> [RECORDS SUPPLIED]
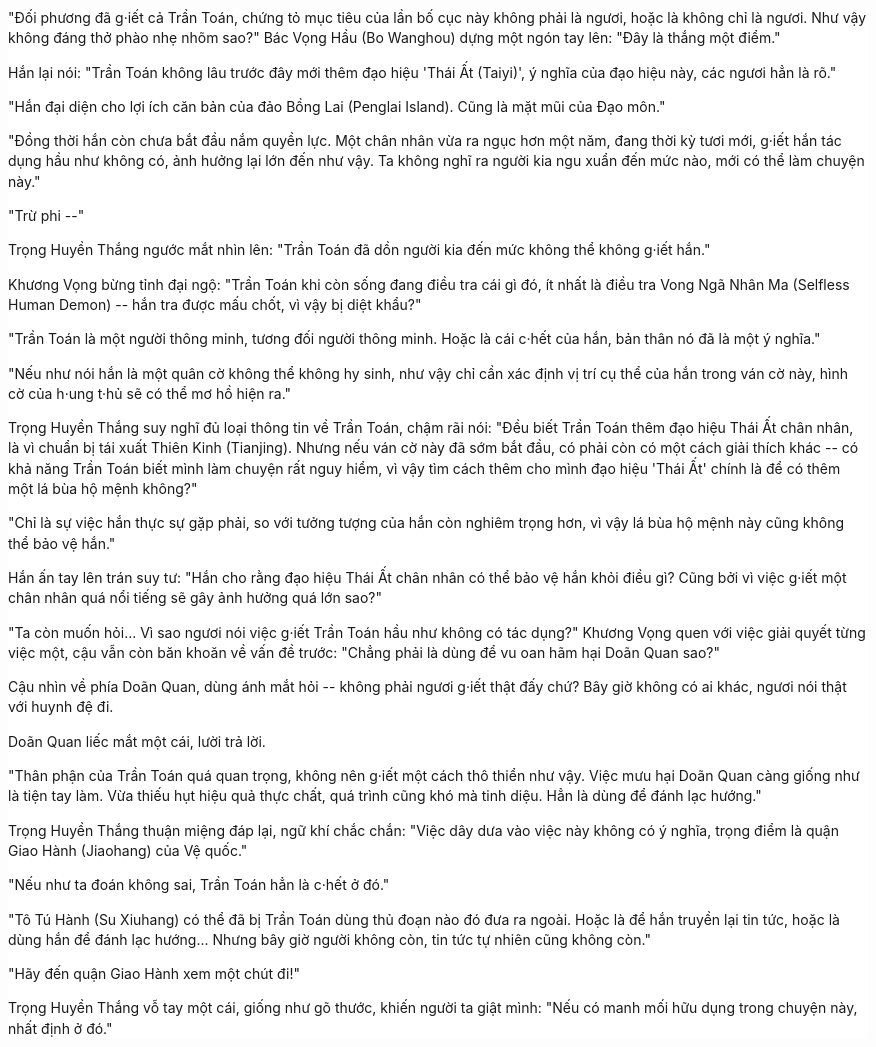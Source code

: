"Đối phương đã g·iết cả Trần Toán, chứng tỏ mục tiêu của lần bố cục này không phải là ngươi, hoặc là không chỉ là ngươi. Như vậy không đáng thở phào nhẹ nhõm sao?" Bác Vọng Hầu (Bo Wanghou) dựng một ngón tay lên: "Đây là thắng một điểm."

Hắn lại nói: "Trần Toán không lâu trước đây mới thêm đạo hiệu 'Thái Ất (Taiyi)', ý nghĩa của đạo hiệu này, các ngươi hẳn là rõ."

"Hắn đại diện cho lợi ích căn bản của đảo Bồng Lai (Penglai Island). Cũng là mặt mũi của Đạo môn."

"Đồng thời hắn còn chưa bắt đầu nắm quyền lực. Một chân nhân vừa ra ngục hơn một năm, đang thời kỳ tươi mới, g·iết hắn tác dụng hầu như không có, ảnh hưởng lại lớn đến như vậy. Ta không nghĩ ra người kia ngu xuẩn đến mức nào, mới có thể làm chuyện này."

"Trừ phi --"

Trọng Huyền Thắng ngước mắt nhìn lên: "Trần Toán đã dồn người kia đến mức không thể không g·iết hắn."

Khương Vọng bừng tỉnh đại ngộ: "Trần Toán khi còn sống đang điều tra cái gì đó, ít nhất là điều tra Vong Ngã Nhân Ma (Selfless Human Demon) -- hắn tra được mấu chốt, vì vậy bị diệt khẩu?"

"Trần Toán là một người thông minh, tương đối người thông minh. Hoặc là cái c·hết của hắn, bản thân nó đã là một ý nghĩa."

"Nếu như nói hắn là một quân cờ không thể không hy sinh, như vậy chỉ cần xác định vị trí cụ thể của hắn trong ván cờ này, hình cờ của h·ung t·hủ sẽ có thể mơ hồ hiện ra."

Trọng Huyền Thắng suy nghĩ đủ loại thông tin về Trần Toán, chậm rãi nói: "Đều biết Trần Toán thêm đạo hiệu Thái Ất chân nhân, là vì chuẩn bị tái xuất Thiên Kinh (Tianjing). Nhưng nếu ván cờ này đã sớm bắt đầu, có phải còn có một cách giải thích khác -- có khả năng Trần Toán biết mình làm chuyện rất nguy hiểm, vì vậy tìm cách thêm cho mình đạo hiệu 'Thái Ất' chính là để có thêm một lá bùa hộ mệnh không?"

"Chỉ là sự việc hắn thực sự gặp phải, so với tưởng tượng của hắn còn nghiêm trọng hơn, vì vậy lá bùa hộ mệnh này cũng không thể bảo vệ hắn."

Hắn ấn tay lên trán suy tư: "Hắn cho rằng đạo hiệu Thái Ất chân nhân có thể bảo vệ hắn khỏi điều gì? Cũng bởi vì việc g·iết một chân nhân quá nổi tiếng sẽ gây ảnh hưởng quá lớn sao?"

"Ta còn muốn hỏi... Vì sao ngươi nói việc g·iết Trần Toán hầu như không có tác dụng?" Khương Vọng quen với việc giải quyết từng việc một, cậu vẫn còn băn khoăn về vấn đề trước: "Chẳng phải là dùng để vu oan hãm hại Doãn Quan sao?"

Cậu nhìn về phía Doãn Quan, dùng ánh mắt hỏi -- không phải ngươi g·iết thật đấy chứ? Bây giờ không có ai khác, ngươi nói thật với huynh đệ đi.

Doãn Quan liếc mắt một cái, lười trả lời.

"Thân phận của Trần Toán quá quan trọng, không nên g·iết một cách thô thiển như vậy. Việc mưu hại Doãn Quan càng giống như là tiện tay làm. Vừa thiếu hụt hiệu quả thực chất, quá trình cũng khó mà tinh diệu. Hẳn là dùng để đánh lạc hướng."

Trọng Huyền Thắng thuận miệng đáp lại, ngữ khí chắc chắn: "Việc dây dưa vào việc này không có ý nghĩa, trọng điểm là quận Giao Hành (Jiaohang) của Vệ quốc."

"Nếu như ta đoán không sai, Trần Toán hẳn là c·hết ở đó."

"Tô Tú Hành (Su Xiuhang) có thể đã bị Trần Toán dùng thủ đoạn nào đó đưa ra ngoài. Hoặc là để hắn truyền lại tin tức, hoặc là dùng hắn để đánh lạc hướng... Nhưng bây giờ người không còn, tin tức tự nhiên cũng không còn."

"Hãy đến quận Giao Hành xem một chút đi!"

Trọng Huyền Thắng vỗ tay một cái, giống như gõ thước, khiến người ta giật mình: "Nếu có manh mối hữu dụng trong chuyện này, nhất định ở đó."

> [EXERCISE DETAILS]
Could you write out, exactly as given, the lines from the one holding "Trọng Huyền Thắng thuận" through the end of the listing, and nothing else?

> [OUTPUT]
Trọng Huyền Thắng thuận miệng đáp lại, ngữ khí chắc chắn: "Việc dây dưa vào việc này không có ý nghĩa, trọng điểm là quận Giao Hành (Jiaohang) của Vệ quốc."

"Nếu như ta đoán không sai, Trần Toán hẳn là c·hết ở đó."

"Tô Tú Hành (Su Xiuhang) có thể đã bị Trần Toán dùng thủ đoạn nào đó đưa ra ngoài. Hoặc là để hắn truyền lại tin tức, hoặc là dùng hắn để đánh lạc hướng... Nhưng bây giờ người không còn, tin tức tự nhiên cũng không còn."

"Hãy đến quận Giao Hành xem một chút đi!"

Trọng Huyền Thắng vỗ tay một cái, giống như gõ thước, khiến người ta giật mình: "Nếu có manh mối hữu dụng trong chuyện này, nhất định ở đó."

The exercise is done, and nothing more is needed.